— Source texts of formatted documents —
________________________

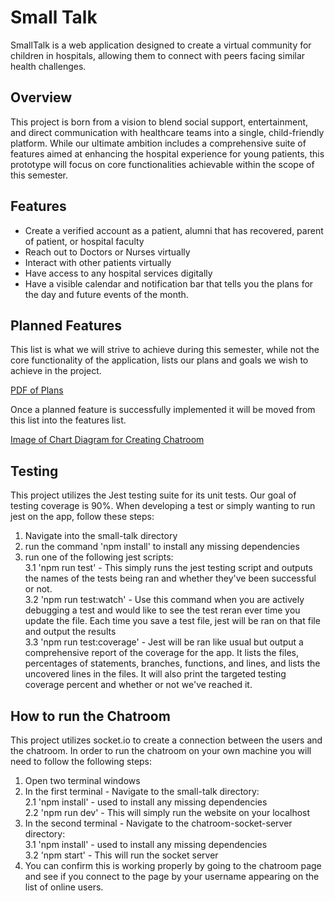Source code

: # Small Talk
SmallTalk is a web application designed to create a virtual community for children in hospitals, allowing them to connect with peers facing similar health challenges.

## Overview
This project is born from a vision to blend social support, entertainment, and direct communication with healthcare teams into a single, child-friendly platform. While our ultimate ambition includes a comprehensive suite of features aimed at enhancing the hospital experience for young patients, this prototype will focus on core functionalities achievable within the scope of this semester.

## Features
- Create a verified account as a patient, alumni that has recovered, parent of patient, or hospital faculty
- Reach out to Doctors or Nurses virtually
- Interact with other patients virtually
- Have access to any hospital services digitally
- Have a visible calendar and notification bar that tells you the plans for the day and future events of the month.

## Planned Features
This list is what we will strive to achieve during this semester, while not the core functionality of the application, lists our plans and goals we wish to achieve in the project. 

[PDF of Plans](https://github.com/UNLV-CS472-672/2024-S-GROUP4-SMTK/blob/main/docs/img/PlannedFeatures.pdf)

Once a planned feature is successfully implemented it will be moved from this list into the features list.

[Image of Chart Diagram for Creating Chatroom](https://github.com/UNLV-CS472-672/2024-S-GROUP4-SMTK/blob/main/docs/img/chatroomChart.png)

## Testing
This project utilizes the Jest testing suite for its unit tests. Our goal of testing coverage is 90%. When developing a test or simply wanting to run jest on the app, follow these steps:

1. Navigate into the small-talk directory
2. run the command 'npm install' to install any missing dependencies
3. run one of the following jest scripts:  
    3.1 'npm run test' - This simply runs the jest testing script and outputs the names of the tests being ran and whether they've been successful or not.  
    3.2 'npm run test:watch' - Use this command when you are actively debugging a test and would like to see the test reran ever time you update the file. Each time you save a test file, jest will be ran on that file and output the results  
    3.3 'npm run test:coverage' - Jest will be ran like usual but output a comprehensive report of the coverage for the app. It lists the files, percentages of statements, branches, functions, and lines, and lists the uncovered lines in the files. It will also print the targeted testing coverage percent and whether or not we've reached it.  

## How to run the Chatroom
This project utilizes socket.io to create a connection between the users and the chatroom. In order to run the chatroom on your own machine you will need to follow the following steps:

1. Open two terminal windows
2. In the first terminal - Navigate to the small-talk directory:  
    2.1 'npm install' - used to install any missing dependencies  
    2.2 'npm run dev' - This will simply run the website on your localhost 
3. In the second terminal - Navigate to the chatroom-socket-server directory:  
    3.1 'npm install' - used to install any missing dependencies  
    3.2 'npm start' - This will run the socket server 
4. You can confirm this is working properly by going to the chatroom page and see if you connect to the page by your username appearing on the list of online users.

________________________

— EXERCISE AIM —
In the records above, the line with "Once a planned" marks the start and the line with "3.2 'npm start'" marks the end; copy that stretch exactly, both lines included, and nothing else.

— FINAL ANSWER —
Once a planned feature is successfully implemented it will be moved from this list into the features list.

[Image of Chart Diagram for Creating Chatroom](https://github.com/UNLV-CS472-672/2024-S-GROUP4-SMTK/blob/main/docs/img/chatroomChart.png)

## Testing
This project utilizes the Jest testing suite for its unit tests. Our goal of testing coverage is 90%. When developing a test or simply wanting to run jest on the app, follow these steps:

1. Navigate into the small-talk directory
2. run the command 'npm install' to install any missing dependencies
3. run one of the following jest scripts:  
    3.1 'npm run test' - This simply runs the jest testing script and outputs the names of the tests being ran and whether they've been successful or not.  
    3.2 'npm run test:watch' - Use this command when you are actively debugging a test and would like to see the test reran ever time you update the file. Each time you save a test file, jest will be ran on that file and output the results  
    3.3 'npm run test:coverage' - Jest will be ran like usual but output a comprehensive report of the coverage for the app. It lists the files, percentages of statements, branches, functions, and lines, and lists the uncovered lines in the files. It will also print the targeted testing coverage percent and whether or not we've reached it.  

## How to run the Chatroom
This project utilizes socket.io to create a connection between the users and the chatroom. In order to run the chatroom on your own machine you will need to follow the following steps:

1. Open two terminal windows
2. In the first terminal - Navigate to the small-talk directory:  
    2.1 'npm install' - used to install any missing dependencies  
    2.2 'npm run dev' - This will simply run the website on your localhost 
3. In the second terminal - Navigate to the chatroom-socket-server directory:  
    3.1 'npm install' - used to install any missing dependencies  
    3.2 'npm start' - This will run the socket server 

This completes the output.